Le " jaune " comporte cependant encore des lacunes. Par exemple :
- le montant de la contribution du ministère des transports inclut les
crédits du fonds d'investissement des transports terrestres et des voies
navigables (FITTVN), qui est pourtant un compte spécial du
Trésor. Le montant de la contribution du ministère des transports
est donc majoré de 4,3 milliards de francs. En revanche, le
" jaune " ne mentionne pas du tout la fraction des crédits de
l'ancien FPTA, le fonds d'intervention pour les aéroports et le
transport aérien (FIATA), consacrée à l'aménagement
du territoire ;
- au sein des concours financiers de l'Etat aux collectivités locales,
seule la dotation de développement rural (DDR), qui est une composante
du fonds national de péréquation de la taxe professionnelle
(FNPTP), est recensée comme relevant de la politique
d'aménagement du territoire. Sont ainsi laissés de
côté les crédits de la dotation de solidarité
urbaine (DSU), de la dotation de solidarité rurale (DSR), du
deuxième concours de l'Etat au FNPTP et du concours au fonds national de
péréquation (FNP). En conséquence, alors que la loi
d'orientation pour l'aménagement et le développement durable du
territoire du 25 juin 1999 affirme, dans son article premier, que la politique
d'aménagement du territoire "
réduit les écarts de
richesse entre les collectivités territoriales par une
péréquation de leurs ressources en fonction de leurs charges et
par une modulation des aides publiques
", le " jaune "
budgétaire ne retrace pas le montant des instruments budgétaires
destinés à cet effet.
- la dépense fiscale ne fait toujours pas l'objet d'un recensement
exhaustif. Le " jaune " fournit seulement le montant du coût
pour l'Etat de deux des exonérations de charges fiscales liées
à la politique d'aménagement du territoire. L'imputation
budgétaire des compensations d'exonérations d'impôts locaux
versées aux collectivités locales, lorsqu'elles existent, n'est
pas précisée.
2. Les crédits du budget général
Le
" jaune " consacré à l'aménagement du territoire
évalue à 54,8 milliards de francs l'effort total de l'Etat
en faveur de l'aménagement du territoire en 2000.

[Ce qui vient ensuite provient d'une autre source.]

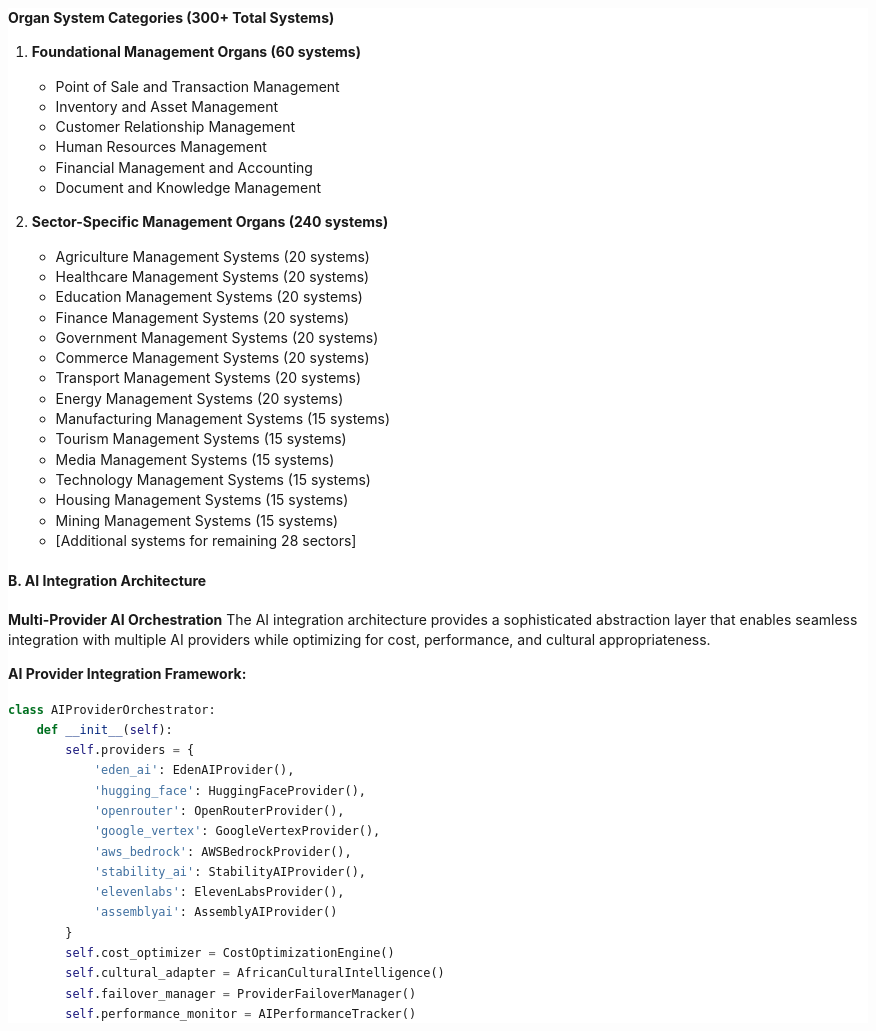 **Organ System Categories (300+ Total Systems)**

1. **Foundational Management Organs (60 systems)**
   - Point of Sale and Transaction Management
   - Inventory and Asset Management
   - Customer Relationship Management
   - Human Resources Management
   - Financial Management and Accounting
   - Document and Knowledge Management

2. **Sector-Specific Management Organs (240 systems)**
   - Agriculture Management Systems (20 systems)
   - Healthcare Management Systems (20 systems)
   - Education Management Systems (20 systems)
   - Finance Management Systems (20 systems)
   - Government Management Systems (20 systems)
   - Commerce Management Systems (20 systems)
   - Transport Management Systems (20 systems)
   - Energy Management Systems (20 systems)
   - Manufacturing Management Systems (15 systems)
   - Tourism Management Systems (15 systems)
   - Media Management Systems (15 systems)
   - Technology Management Systems (15 systems)
   - Housing Management Systems (15 systems)
   - Mining Management Systems (15 systems)
   - [Additional systems for remaining 28 sectors]

#### **B. AI Integration Architecture**

**Multi-Provider AI Orchestration**
The AI integration architecture provides a sophisticated abstraction layer that enables seamless integration with multiple AI providers while optimizing for cost, performance, and cultural appropriateness.

**AI Provider Integration Framework:**
```python
class AIProviderOrchestrator:
    def __init__(self):
        self.providers = {
            'eden_ai': EdenAIProvider(),
            'hugging_face': HuggingFaceProvider(),
            'openrouter': OpenRouterProvider(),
            'google_vertex': GoogleVertexProvider(),
            'aws_bedrock': AWSBedrockProvider(),
            'stability_ai': StabilityAIProvider(),
            'elevenlabs': ElevenLabsProvider(),
            'assemblyai': AssemblyAIProvider()
        }
        self.cost_optimizer = CostOptimizationEngine()
        self.cultural_adapter = AfricanCulturalIntelligence()
        self.failover_manager = ProviderFailoverManager()
        self.performance_monitor = AIPerformanceTracker()
```
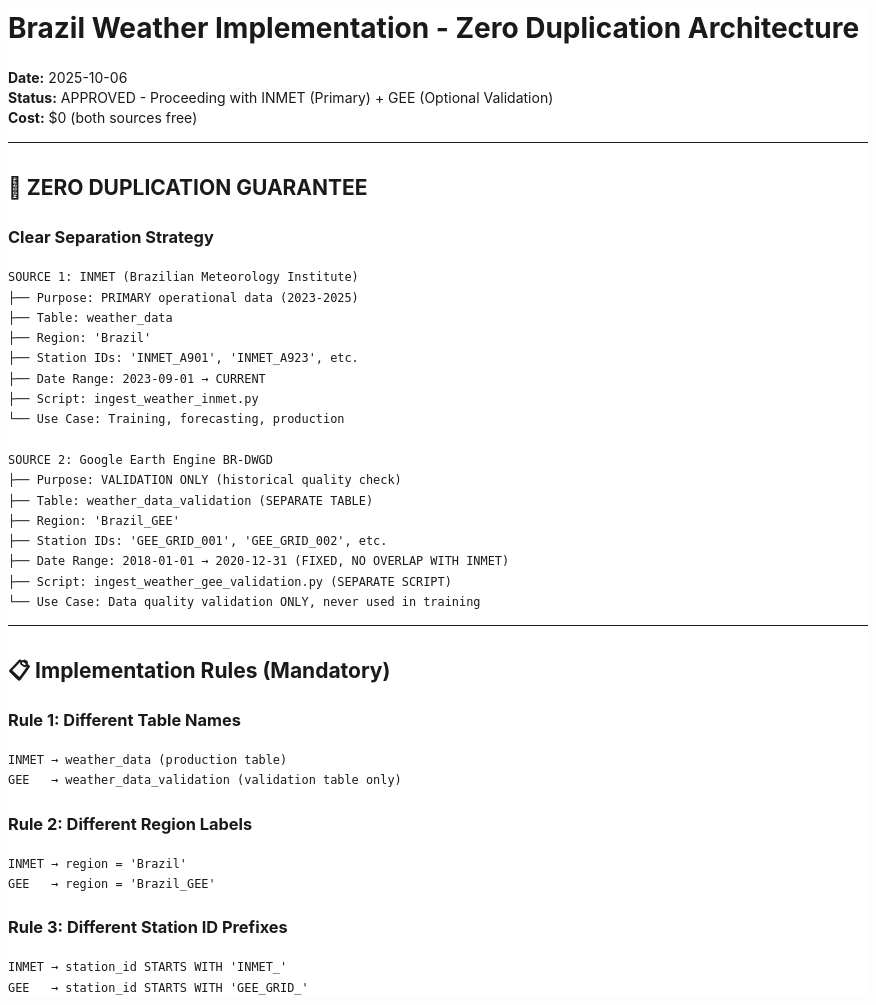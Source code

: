 # Brazil Weather Implementation - Zero Duplication Architecture

**Date:** 2025-10-06  
**Status:** APPROVED - Proceeding with INMET (Primary) + GEE (Optional Validation)  
**Cost:** $0 (both sources free)

---

## 🚨 ZERO DUPLICATION GUARANTEE

### Clear Separation Strategy

```
SOURCE 1: INMET (Brazilian Meteorology Institute)
├── Purpose: PRIMARY operational data (2023-2025)
├── Table: weather_data
├── Region: 'Brazil'
├── Station IDs: 'INMET_A901', 'INMET_A923', etc.
├── Date Range: 2023-09-01 → CURRENT
├── Script: ingest_weather_inmet.py
└── Use Case: Training, forecasting, production

SOURCE 2: Google Earth Engine BR-DWGD
├── Purpose: VALIDATION ONLY (historical quality check)
├── Table: weather_data_validation (SEPARATE TABLE)
├── Region: 'Brazil_GEE'
├── Station IDs: 'GEE_GRID_001', 'GEE_GRID_002', etc.
├── Date Range: 2018-01-01 → 2020-12-31 (FIXED, NO OVERLAP WITH INMET)
├── Script: ingest_weather_gee_validation.py (SEPARATE SCRIPT)
└── Use Case: Data quality validation ONLY, never used in training
```

---

## 📋 Implementation Rules (Mandatory)

### Rule 1: Different Table Names
```
INMET → weather_data (production table)
GEE   → weather_data_validation (validation table only)
```

### Rule 2: Different Region Labels
```
INMET → region = 'Brazil'
GEE   → region = 'Brazil_GEE'
```

### Rule 3: Different Station ID Prefixes
```
INMET → station_id STARTS WITH 'INMET_'
GEE   → station_id STARTS WITH 'GEE_GRID_'
```
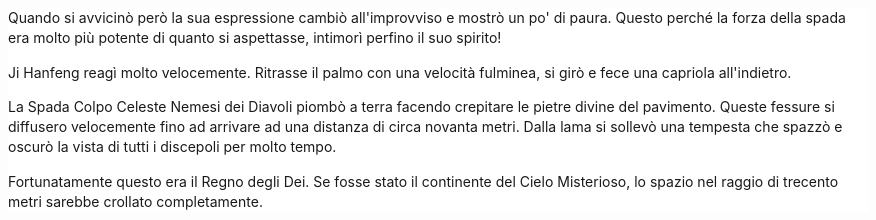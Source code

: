 
Quando si avvicinò però la sua espressione cambiò all'improvviso e mostrò un po' di paura. Questo perché la forza della spada era molto più potente di quanto si aspettasse, intimorì perfino il suo spirito!


Ji Hanfeng reagì molto velocemente. Ritrasse il palmo con una velocità fulminea, si girò e fece una capriola all'indietro.


La Spada Colpo Celeste Nemesi dei Diavoli piombò a terra facendo crepitare le pietre divine del pavimento. Queste fessure si diffusero velocemente fino ad arrivare ad una distanza di circa novanta metri. Dalla lama si sollevò una tempesta che spazzò e oscurò la vista di tutti i discepoli per molto tempo.


Fortunatamente questo era il Regno degli Dei. Se fosse stato il continente del Cielo Misterioso, lo spazio nel raggio di trecento metri sarebbe crollato completamente.
                                


                                



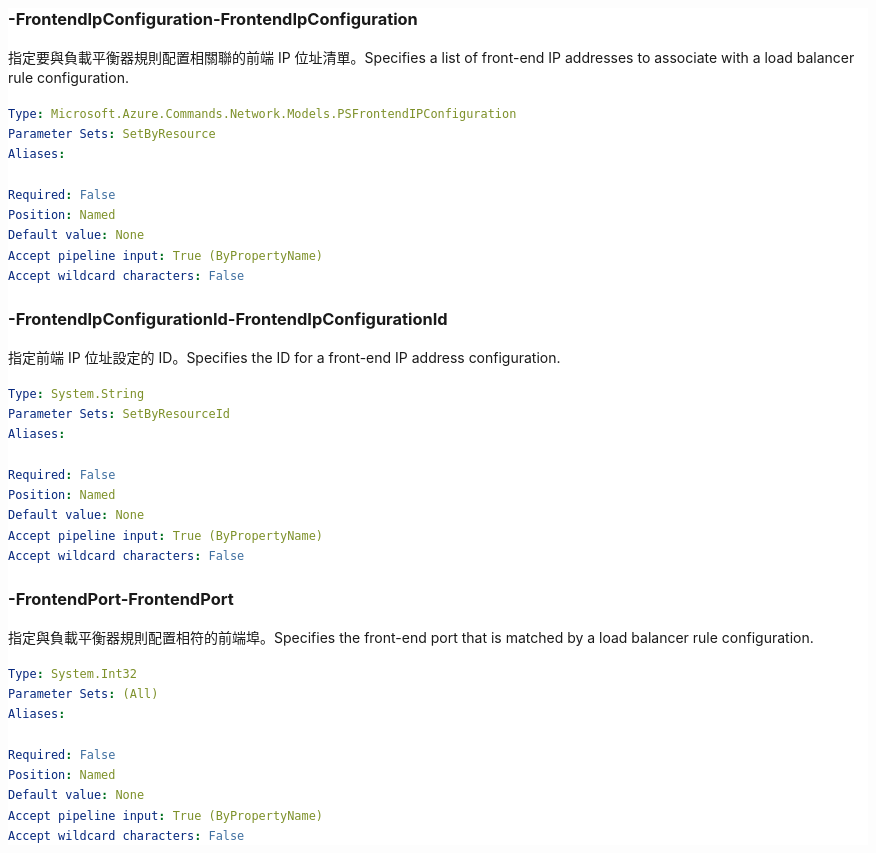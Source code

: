 ### <span data-ttu-id="0f6f7-131">-FrontendIpConfiguration</span><span class="sxs-lookup"><span data-stu-id="0f6f7-131">-FrontendIpConfiguration</span></span>
<span data-ttu-id="0f6f7-132">指定要與負載平衡器規則配置相關聯的前端 IP 位址清單。</span><span class="sxs-lookup"><span data-stu-id="0f6f7-132">Specifies a list of front-end IP addresses to associate with a load balancer rule configuration.</span></span>

```yaml
Type: Microsoft.Azure.Commands.Network.Models.PSFrontendIPConfiguration
Parameter Sets: SetByResource
Aliases:

Required: False
Position: Named
Default value: None
Accept pipeline input: True (ByPropertyName)
Accept wildcard characters: False
```

### <span data-ttu-id="0f6f7-133">-FrontendIpConfigurationId</span><span class="sxs-lookup"><span data-stu-id="0f6f7-133">-FrontendIpConfigurationId</span></span>
<span data-ttu-id="0f6f7-134">指定前端 IP 位址設定的 ID。</span><span class="sxs-lookup"><span data-stu-id="0f6f7-134">Specifies the ID for a front-end IP address configuration.</span></span>

```yaml
Type: System.String
Parameter Sets: SetByResourceId
Aliases:

Required: False
Position: Named
Default value: None
Accept pipeline input: True (ByPropertyName)
Accept wildcard characters: False
```

### <span data-ttu-id="0f6f7-135">-FrontendPort</span><span class="sxs-lookup"><span data-stu-id="0f6f7-135">-FrontendPort</span></span>
<span data-ttu-id="0f6f7-136">指定與負載平衡器規則配置相符的前端埠。</span><span class="sxs-lookup"><span data-stu-id="0f6f7-136">Specifies the front-end port that is matched by a load balancer rule configuration.</span></span>

```yaml
Type: System.Int32
Parameter Sets: (All)
Aliases:

Required: False
Position: Named
Default value: None
Accept pipeline input: True (ByPropertyName)
Accept wildcard characters: False
```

Le principal ministère concerné est celui des transports, dont il
est considéré qu'il consacre, hors compte spéciaux du
Trésor, plus de 25 milliards de francs à la politique
d'aménagement du territoire.
Le second plus gros contributeur à la politique d'aménagement du
territoire est le ministère de l'agriculture, avec 10,4 milliards de
francs. Ces crédits comprennent notamment ceux du Fonds de gestion de
l'espace rural (FGER), du Fonds de gestion des milieux naturels (FGMN) et des
contrats territoriaux d'exploitation (CTE).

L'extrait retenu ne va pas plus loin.